New service lets you zip around Islamabad in eco-friendly style

An employee of the electric scooter-sharing service ezbike rides a new rental scooter during a demonstration. Pakistanis in the capital, Islamabad, can use the new rental service to get around. — Arne Immanuel Baensch/dpa

The Pakistani capital, Islamabad, has joined the growing number of cities around the world where commuters can get around in eco-friendly style with a new electric scooter-sharing service.

And if the start-up behind the service, called ezbike, has its way, its e-scooters will soon be coming to the other large metropolises of Karachi and Lahore. “Response has been beyond our expectations,” Syed Mohammad Hadi, managing director of the start-up Roamer tells dpa.

“We wanted to offer this bike-sharing service in Pakistan as a cheap, comfortable and environment-friendly service,” Hadi said.

Only a few of the electric scooters, which can be rented by app, were at a presentation of the new service, but Roamer aims to have more than 2,000 of them on the streets of Islamabad in the next 12 months.

The app does not work on all older smartphones, Hadi admits. However, he adds: “We had around 15,000 downloads in the first six days.”

According to the Pakistan Telecommunication Authority, around 85 million people in the South Asian country have smartphones. With an estimated population of more than 210 million people, this is just under 40%.

A ride on the electric scooters costs 5 Pakistani rupees per minute (RM0.13). Other driving services, such as Uber or taxis, are considerably more expensive.
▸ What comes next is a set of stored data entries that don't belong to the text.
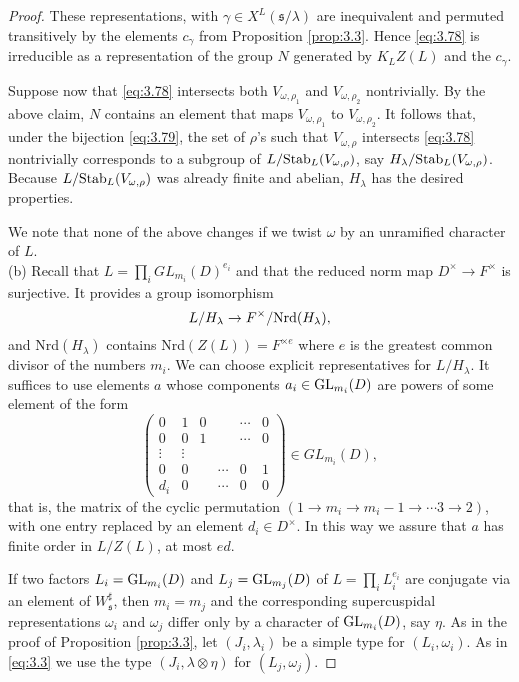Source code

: \documentclass[11pt]{amsart}
\theoremstyle{definition}
\begin{document}
\begin{proof}
These representations, with $\gamma \in X^L ({{\mathfrak s}} / \lambda)$ are inequivalent and 
permuted transitively by the elements $c_\gamma$ from Proposition \ref{prop:3.3}. 
Hence \eqref{eq:3.78} is irreducible as a representation of the group $N$ generated 
by $K_L Z(L)$ and the $c_\gamma$.

Suppose now that \eqref{eq:3.78} intersects both $V_{\omega,\rho_1}$ and 
$V_{\omega,\rho_2}$ nontrivially. By the above claim, $N$ contains
an element that maps $V_{\omega,\rho_1}$ to $V_{\omega,\rho_2}$. It follows that,
under the bijection \eqref{eq:3.79}, 
the set of $\rho$'s such that $V_{\omega,\rho}$ intersects \eqref{eq:3.78} 
nontrivially corresponds to a subgroup of $L / {{\rm Stab}}_L (V_{\omega,\rho})$, 
say $H_\lambda / {{\rm Stab}}_L (V_{\omega,\rho})$. Because $L / {{\rm Stab}}_L (V_{\omega,\rho})$
was already finite and abelian, $H_\lambda$ has the desired properties.

We note that none of the above changes if we twist $\omega$ by an unramified
character of $L$.\\
(b) Recall that $L = \prod_i GL_{m_i} (D)^{e_i}$ and that the reduced norm map
$D^\times \to F^\times$ is surjective. It provides a group isomorphism
\[
L / H_\lambda \to F^\times / {{\rm Nrd}} (H_\lambda) ,
\]
and Nrd$(H_\lambda)$ contains Nrd$(Z(L)) = F^{\times e}$ where $e$ is the 
greatest common divisor of the numbers $m_i$. We can choose explicit 
representatives for $L / H_\lambda$. It suffices to use elements $a$ whose 
components $a_i \in {{\rm GL}}_{m_i} (D)$ are powers of some element of the form 
\[
\begin{pmatrix}
0 & 1 & 0 & & \cdots & 0  \\
0 & 0 & 1 & & \cdots & 0 \\
\vdots & \vdots \\
0 & 0 & & \cdots & 0 & 1 \\
d_i & 0 & & \cdots & 0 & 0
\end{pmatrix} \in GL_{m_i}(D) ,
\]
that is, the matrix of the cyclic permutation $(1 \to m_i \to m_i - 1 \to  
\cdots 3 \to 2)$, with one entry replaced by an element $d_i \in D^\times$. 
In this way we assure that $a$ has finite order in $L / Z(L)$, at most $e d$. 

If two factors $L_i = {{\rm GL}}_{m_i}(D)$ and $L_j = {{\rm GL}}_{m_j}(D)$ of $L = \prod_i 
L_i^{e_i}$ are conjugate via an element of $W_{{\mathfrak s}}^\sharp$, then $m_i = m_j$ and
the corresponding supercuspidal representations $\omega_i$ and $\omega_j$ differ
only by a character of ${{\rm GL}}_{m_i}(D)$, say $\eta$. As in the proof of Proposition
\ref{prop:3.3}, let $(J_i,\lambda_i)$ be a simple type for $(L_i,\omega_i)$. As in 
\eqref{eq:3.3} we use the type $(J_i,\lambda \otimes \eta)$ for $(L_j,\omega_j)$.


\end{proof}
\end{document}
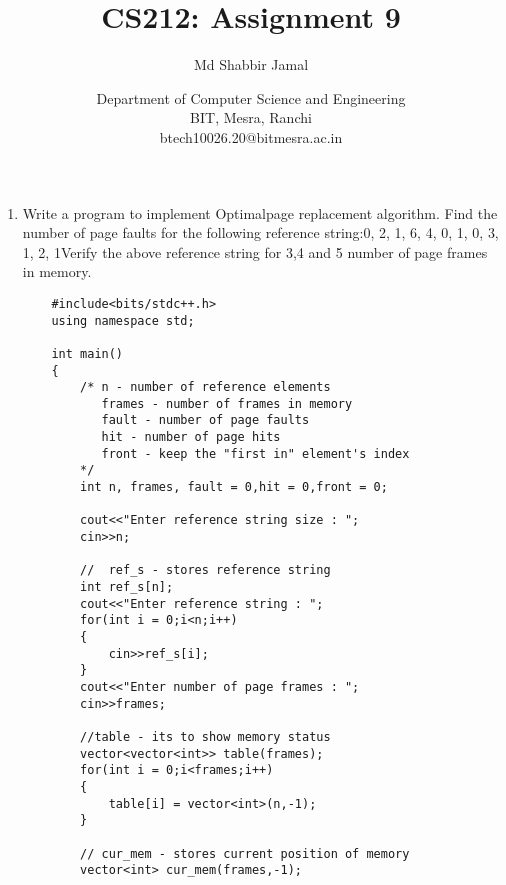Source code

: \documentclass{article}
\title{CS212: Assignment 9}
\author{Md Shabbir Jamal}
\date{Department of Computer Science and Engineering\\
BIT, Mesra, Ranchi\\
btech10026.20@bitmesra.ac.in
}
\begin{document}
\maketitle

\begin{enumerate}
    
\item {{\large Write a program to implement Optimalpage replacement algorithm. Find the number of page faults for the following reference string:0, 2, 1, 6, 4, 0, 1, 0, 3, 1, 2, 1Verify the above reference string for 3,4 and 5 number of page frames in memory.}
\begin{verbatim}
    #include<bits/stdc++.h>
    using namespace std;
    
    int main()
    {
        /* n - number of reference elements
           frames - number of frames in memory
           fault - number of page faults
           hit - number of page hits
           front - keep the "first in" element's index
        */
        int n, frames, fault = 0,hit = 0,front = 0;
    
        cout<<"Enter reference string size : ";
        cin>>n;
    
        //  ref_s - stores reference string
        int ref_s[n];
        cout<<"Enter reference string : ";
        for(int i = 0;i<n;i++)
        {
            cin>>ref_s[i];
        }
        cout<<"Enter number of page frames : ";
        cin>>frames;
    
        //table - its to show memory status
        vector<vector<int>> table(frames);
        for(int i = 0;i<frames;i++)
        {
            table[i] = vector<int>(n,-1);
        }
    
        // cur_mem - stores current position of memory
        vector<int> cur_mem(frames,-1);
    

\end{verbatim}}
\end{enumerate}
\end{document}
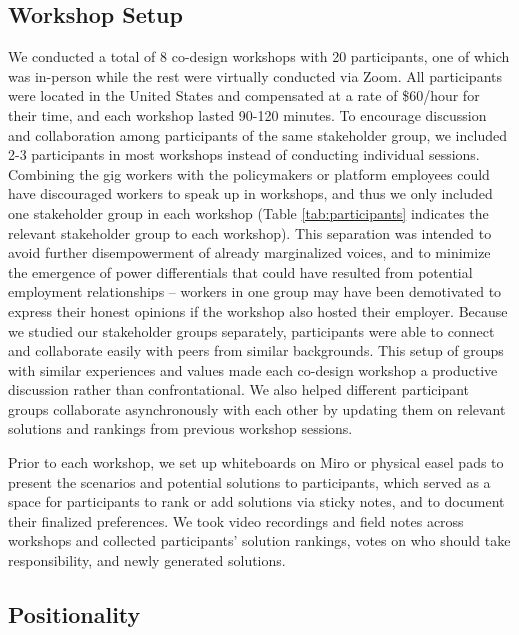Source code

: \subsection{Workshop Setup}
We conducted a total of 8 co-design workshops with 20 participants, one of which was in-person while the rest were virtually conducted via Zoom. All participants were located in the United States and compensated at a rate of \$60/hour for their time, and each workshop lasted 90-120 minutes. To encourage discussion and collaboration among participants of the same stakeholder group, we included 2-3 participants in most workshops instead of conducting individual sessions. 
Combining the gig workers with the policymakers or platform employees could have discouraged workers to speak up in workshops, and thus we only included one stakeholder group in each workshop (Table \ref{tab:participants} indicates the relevant stakeholder group to each workshop). This separation was intended to avoid further disempowerment of already marginalized voices, and to minimize the emergence of power differentials that could have resulted from potential employment relationships  -- workers in one group may have been demotivated to express their honest opinions if the workshop also hosted their employer.
Because we studied our stakeholder groups separately, participants were able to connect and collaborate easily with peers from similar backgrounds. This setup of groups with similar experiences and values made each co-design workshop a productive discussion rather than confrontational. We also helped different participant groups collaborate asynchronously with each other by updating them on relevant solutions and rankings from previous workshop sessions.

Prior to each workshop, we set up whiteboards on Miro or physical easel pads to present the scenarios and potential solutions to participants, which served as a space for participants to rank or add solutions via sticky notes, and to document their finalized preferences. We took video recordings and field notes across workshops and collected participants' solution rankings, votes on who should take responsibility, and newly generated solutions.


\subsection{Positionality}


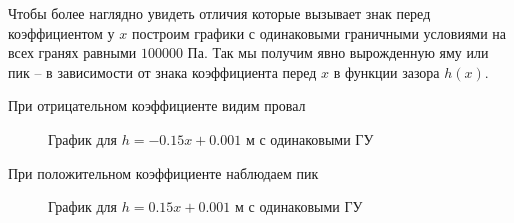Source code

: \documentclass[a4paper,14pt]{extarticle}
\begin{document}
Чтобы более наглядно увидеть отличия которые вызывает знак перед коэффициентом у $x$ построим графики с одинаковыми граничными условиями на всех гранях равными $100000$ Па. Так мы получим явно вырожденную яму или пик -- в зависимости от знака коэффициента перед $x$ в функции зазора $h(x)$.

\newpage

При отрицательном коэффициенте видим провал
\begin{figure}[!htbp]
	\caption{График для $h = -0.15 x + 0.001$ м с одинаковыми ГУ}
	\label{zero_neg}
\end{figure}
\newpage
При положительном коэффициенте наблюдаем пик
\begin{figure}[!htbp]
	\caption{График для $h = 0.15 x + 0.001$ м с одинаковыми ГУ}
	\label{zero_pos}
\end{figure}
\end{document}
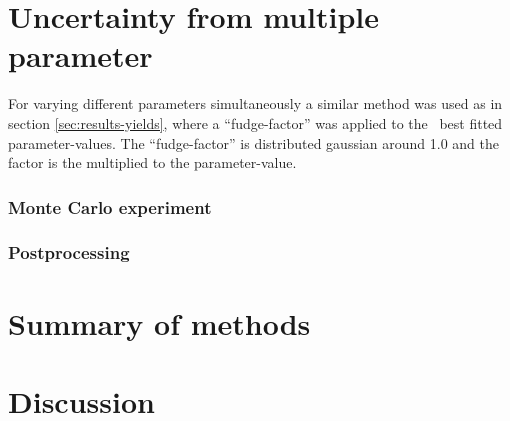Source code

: \section{Uncertainty from multiple parameter}
For varying different parameters simultaneously a similar method was used as in section \ref{sec:results-yields}, where a ``fudge-factor'' was applied to the \eris\ best fitted parameter-values. The ``fudge-factor'' is distributed gaussian around 1.0 and the factor is the multiplied to the parameter-value.


\subsubsection{Monte Carlo experiment}

\subsubsection{Postprocessing}

\FloatBarrier

\section{Summary of methods}
\section{Discussion}

\iffalse

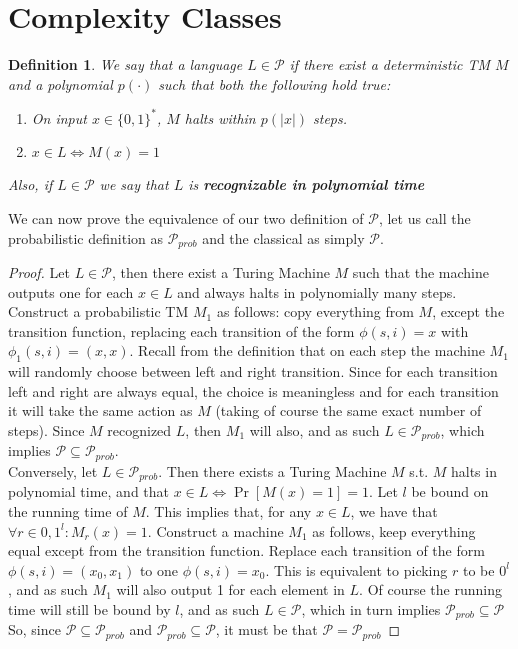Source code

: \documentclass{article}
\newtheorem{definition}{Definition}
\begin{document}
\section{Complexity Classes}
\begin{definition}
We say that a language $L \in \mathcal{P}$ if there exist a deterministic TM $M$ and a polynomial $p(\cdot)$ such that both the following hold true:
\begin{enumerate}
    \item On input $x \in \{0, 1\}^*$, $M$ halts within $p(|x|)$ steps.
    \item $x \in L \iff M(x) = 1$
\end{enumerate}
Also, if $L \in \mathcal{P}$ we say that $L$ is \textbf{recognizable in polynomial time}
\end{definition}

We can now prove the equivalence of our two definition of $\mathcal{P}$, let us call the probabilistic definition as $\mathcal{P}_{prob}$ and the classical as simply $\mathcal{P}$.

\begin{proof}
Let $L \in \mathcal{P}$, then there exist a Turing Machine $M$ such that the machine outputs one for each $x \in L$ and always halts in polynomially many steps. Construct a probabilistic TM $M_1$ as follows: copy everything from $M$, except the transition function, replacing each transition of the form $\phi(s, i) = x$ with $\phi_1(s, i) = (x, x)$. Recall from the definition that on each step the machine $M_1$ will randomly choose between left and right transition. Since for each transition left and right are always equal, the choice is meaningless and for each transition it will take the same action as $M$ (taking of course the same exact number of steps). Since $M$ recognized $L$, then $M_1$ will also, and as such $L \in \mathcal{P}_{prob}$, which implies $\mathcal{P} \subseteq \mathcal{P}_{prob}$. \\

Conversely, let $L \in \mathcal{P}_{prob}$. Then there exists a Turing Machine $M$ s.t. $M$ halts in polynomial time, and that $ x \in L \iff \Pr[M(x) = 1] = 1$. Let $l$ be bound on the running time of $M$. This implies that, for any $x \in L$, we have that $\forall r \in {0,1}^l : M_r(x) = 1$. Construct a machine $M_1$ as follows, keep everything equal except from the transition function. Replace each transition of the form $\phi(s, i) = (x_0, x_1)$ to one $\phi(s, i) = x_0$. This is equivalent to picking $r$ to be $0^l$, and as such $M_1$ will also output 1 for each element in $L$. Of course the running time will still be bound by $l$, and as such $L \in \mathcal{P}$, which in turn implies $\mathcal{P}_{prob} \subseteq \mathcal{P}$ \\

So, since $\mathcal{P} \subseteq \mathcal{P}_{prob}$ and $\mathcal{P}_{prob} \subseteq \mathcal{P}$, it must be that $\mathcal{P} = \mathcal{P}_{prob}$
\end{proof}
\end{document}
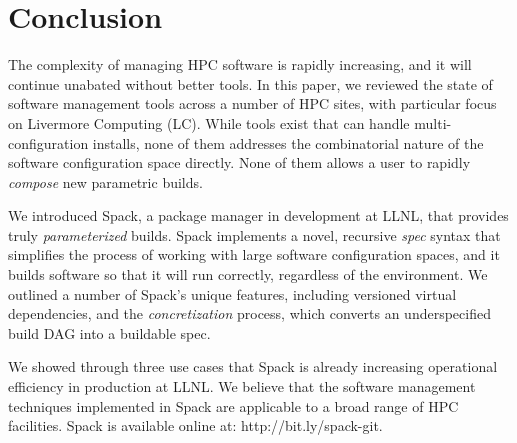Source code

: 
\section{Conclusion}
\label{sec:conclusion}


The complexity of managing HPC software is rapidly increasing, and it
will continue unabated without better tools.
In this paper, we reviewed the state of software management tools 
across a number of HPC sites, with particular focus on Livermore
Computing (LC). While tools exist that can handle multi-configuration
installs, none of them addresses the combinatorial nature
of the software configuration space directly. None of them allows
a user to rapidly {\it compose} new parametric builds.

We introduced Spack, a package manager in development at LLNL, that
provides truly {\it parameterized} builds.  Spack implements
a novel, recursive {\it spec} syntax that simplifies the process of working
with large software configuration spaces, and it builds software 
so that it will run correctly, regardless of the environment.
We outlined a number of Spack's unique features, including
versioned virtual dependencies, and the {\it concretization} process,
which converts an underspecified build DAG into a buildable spec.

We showed through three use cases that Spack is already
increasing operational efficiency 
in production at LLNL.  We believe that the software management
techniques implemented in
Spack are applicable to a broad range of HPC facilities.
Spack is available online at: http://bit.ly/spack-git.



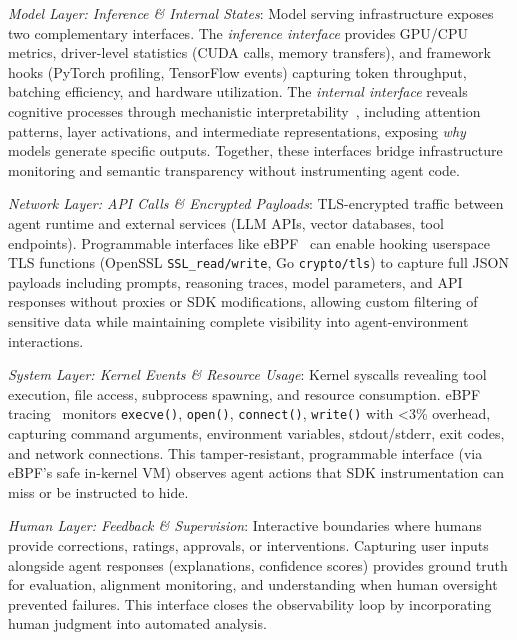 \documentclass[sigplan,screen,9pt]{acmart}
\begin{document}
\emph{Model Layer: Inference \& Internal States}: Model serving infrastructure exposes two complementary interfaces. The \emph{inference interface} provides GPU/CPU metrics, driver-level statistics (CUDA calls, memory transfers), and framework hooks (PyTorch profiling, TensorFlow events) capturing token throughput, batching efficiency, and hardware utilization. The \emph{internal interface} reveals cognitive processes through mechanistic interpretability~\cite{Kim2025AgenticInterp}, including attention patterns, layer activations, and intermediate representations, exposing \emph{why} models generate specific outputs. Together, these interfaces bridge infrastructure monitoring and semantic transparency without instrumenting agent code.

\emph{Network Layer: API Calls \& Encrypted Payloads}: TLS-encrypted traffic between agent runtime and external services (LLM APIs, vector databases, tool endpoints). Programmable interfaces like eBPF~\cite{zheng2025extending} can enable hooking userspace TLS functions (OpenSSL \texttt{SSL\_read/write}, Go \texttt{crypto/tls}) to capture full JSON payloads including prompts, reasoning traces, model parameters, and API responses without proxies or SDK modifications, allowing custom filtering of sensitive data while maintaining complete visibility into agent-environment interactions.

\emph{System Layer: Kernel Events \& Resource Usage}: Kernel syscalls revealing tool execution, file access, subprocess spawning, and resource consumption. eBPF tracing~\cite{brendangregg,ebpfio} monitors \texttt{execve()}, \texttt{open()}, \texttt{connect()}, \texttt{write()} with <3\% overhead, capturing command arguments, environment variables, stdout/stderr, exit codes, and network connections. This tamper-resistant, programmable interface (via eBPF's safe in-kernel VM) observes agent actions that SDK instrumentation can miss or be instructed to hide.

\emph{Human Layer: Feedback \& Supervision}: Interactive boundaries where humans provide corrections, ratings, approvals, or interventions. Capturing user inputs alongside agent responses (explanations, confidence scores) provides ground truth for evaluation, alignment monitoring, and understanding when human oversight prevented failures. This interface closes the observability loop by incorporating human judgment into automated analysis.
\end{document}
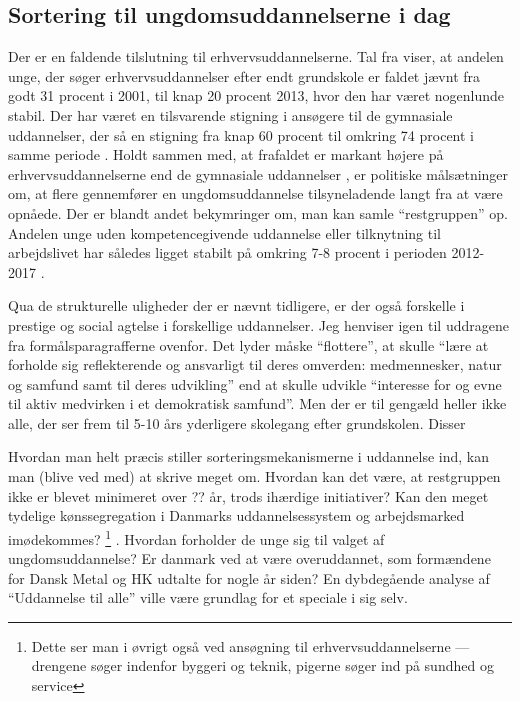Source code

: \subsection{Sortering til ungdomsuddannelserne i dag}
\label{sec:sorting}
Der er en faldende tilslutning til erhvervsuddannelserne.
Tal fra \citeauthor{borne-ogundervisningsministerietSogning} viser, at andelen unge, der søger erhvervsuddannelser efter endt grundskole er faldet jævnt fra godt 31 procent i 2001, til knap 20 procent 2013, hvor den har været nogenlunde stabil.
Der har været en tilsvarende stigning i ansøgere til de gymnasiale uddannelser, der så en stigning fra knap 60 procent til omkring 74 procent i samme periode \autocite{borne-ogundervisningsministerietSogning}.
Holdt sammen med, at frafaldet er markant højere på erhvervsuddannelserne end de gymnasiale uddannelser \autocite{danskegymnasierFuldforelseOgKarakterer2019}, er politiske målsætninger om, at flere gennemfører en ungdomsuddannelse tilsyneladende langt fra at være opnåede.
Der er blandt andet bekymringer om, man kan samle “restgruppen” op.
Andelen unge uden kompetencegivende uddannelse eller tilknytning til arbejdslivet har således ligget stabilt på omkring 7-8 procent i perioden 2012-2017 \autocite[s. 9]{andersenUngeUdenUddannelse2019}.

Qua de strukturelle uligheder der er nævnt tidligere, er der også forskelle i prestige og social agtelse i forskellige uddannelser.
Jeg henviser igen til uddragene fra formålsparagrafferne ovenfor.
Det lyder måske “flottere”, at skulle “lære at forholde sig reflekterende og ansvarligt til deres omverden: medmennesker, natur og samfund samt til deres udvikling” end at skulle udvikle “interesse for og evne til aktiv medvirken i et demokratisk samfund”.
Men der er til gengæld heller ikke alle, der ser frem til 5-10 års yderligere skolegang efter grundskolen.
Disser 


Hvordan man helt præcis stiller sorteringsmekanismerne i uddannelse ind, kan man (blive ved med) at skrive meget om.
Hvordan kan det være, at restgruppen ikke er blevet minimeret over ?? år, trods ihærdige initiativer?
Kan den meget tydelige kønssegregation i Danmarks uddannelsessystem og arbejdsmarked imødekommes?
\footnote{Dette ser man i øvrigt også ved ansøgning til erhvervsuddannelserne — drengene søger indenfor byggeri og teknik, pigerne søger ind på sundhed og service} .
Hvordan forholder de unge sig til valget af ungdomsuddannelse?
Er danmark ved at være overuddannet, som formændene for Dansk Metal og HK udtalte for nogle år siden? \autocite{simonsenLadOsGore2016}
En dybdegående analyse af “Uddannelse til alle” ville være grundlag for et speciale i sig selv.

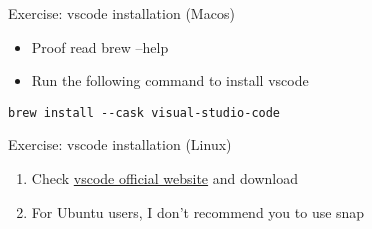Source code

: \begin{frame}[fragile]{Exercise: vscode installation (Macos)}
\begin{itemize}
	\item Proof read brew --help
	\item Run the following command to install vscode
\end{itemize}

	\begin{verbatim}
brew install --cask visual-studio-code
	\end{verbatim}

\end{frame}

\begin{frame}[fragile]{Exercise: vscode installation (Linux)}
	\begin{enumerate}
		\item Check \href{https://code.visualstudio.com/docs/setup/linux}{vscode official website} and download
		\item For Ubuntu users, I don't recommend you to use snap
	\end{enumerate}
\end{frame}
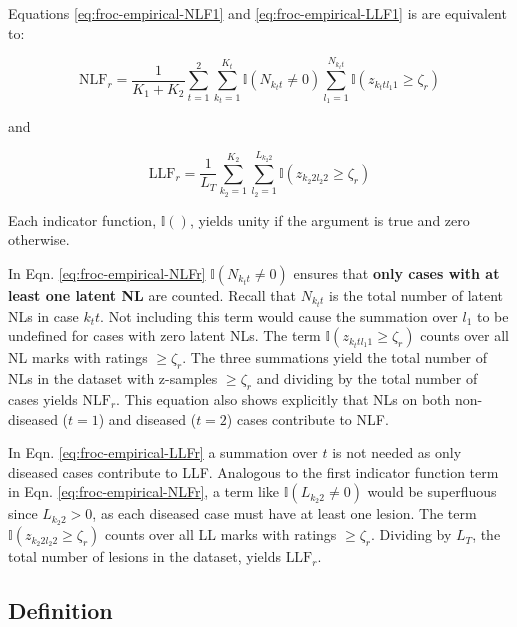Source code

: \documentclass[
]{book}
\begin{document}
Equations \eqref{eq:froc-empirical-NLF1} and \eqref{eq:froc-empirical-LLF1} is are equivalent to:

\begin{equation}
\text{NLF}_r  = \frac{1}{K_1+K_2} \sum_{t=1}^{2} \sum_{k_t=1}^{K_t} \mathbb{I} \left ( N_{k_t t} \neq 0 \right )\sum_{l_1=1}^{N_{k_t t}} \mathbb{I} \left ( z_{k_t t l_1 1} \geq \zeta_r \right ) 
\label{eq:froc-empirical-NLFr}
\end{equation}

and

\begin{equation}
\text{LLF}_r  = \frac{1}{L_T} \sum_{k_2=1}^{K_2} \sum_{l_2=1}^{L_{k_2 2}} \mathbb{I} \left ( z_{k_2 2 l_2 2} \geq \zeta_r  \right ) 
\label{eq:froc-empirical-LLFr}
\end{equation}

Each indicator function, \(\mathbb{I}()\), yields unity if the argument is true and zero otherwise.

In Eqn. \eqref{eq:froc-empirical-NLFr} \(\mathbb{I} \left ( N_{k_t t} \neq 0 \right )\) ensures that \textbf{only cases with at least one latent NL} are counted. Recall that \(N_{k_t t}\) is the total number of latent NLs in case \(k_t t\). Not including this term would cause the summation over \(l_1\) to be undefined for cases with zero latent NLs. The term \(\mathbb{I} \left ( z_{k_t t l_1 1} \geq \zeta_r \right )\) counts over all NL marks with ratings \(\geq \zeta_r\). The three summations yield the total number of NLs in the dataset with z-samples \(\geq \zeta_r\) and dividing by the total number of cases yields \(\text{NLF}_r\). This equation also shows explicitly that NLs on both non-diseased (\(t=1\)) and diseased (\(t=2\)) cases contribute to NLF.

In Eqn. \eqref{eq:froc-empirical-LLFr} a summation over \(t\) is not needed as only diseased cases contribute to LLF. Analogous to the first indicator function term in Eqn. \eqref{eq:froc-empirical-NLFr}, a term like \(\mathbb{I} \left ( L_{k_2 2} \neq 0 \right )\) would be superfluous since \(L_{k_2 2} > 0\), as each diseased case must have at least one lesion. The term \(\mathbb{I} \left ( z_{k_2 2 l_2 2} \geq \zeta_r \right )\) counts over all LL marks with ratings \(\geq \zeta_r\). Dividing by \(L_T\), the total number of lesions in the dataset, yields \(\text{LLF}_r\).

\hypertarget{froc-empirical-definition-auc-FROC}{%
\subsection{Definition}\label{froc-empirical-definition-auc-FROC}}
\end{document}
“Pakistan’s transition towards e-mobility is inevitable given the tremendous benefits to the consumer, who gets a cheaper mode of transport; to the economy, with billions of dollars of savings in imported fossil fuel; and to the environment, with 70% less noxious emissions,” Malik Amin Aslam, adviser to the prime minister on climate change, tells dpa.

“This is a win-win-win transition that has been catalysed by the recently approved electric vehicle (EV) policy of the government,” he says. Pakistan launched an EV policy this year with a goal of having at least 30% of all vehicles running on electricity by 2030.

“The e-bikes project is just the start to what will soon be a massive transition in the country towards a cheaper and cleaner mode of transport,” Aslam says.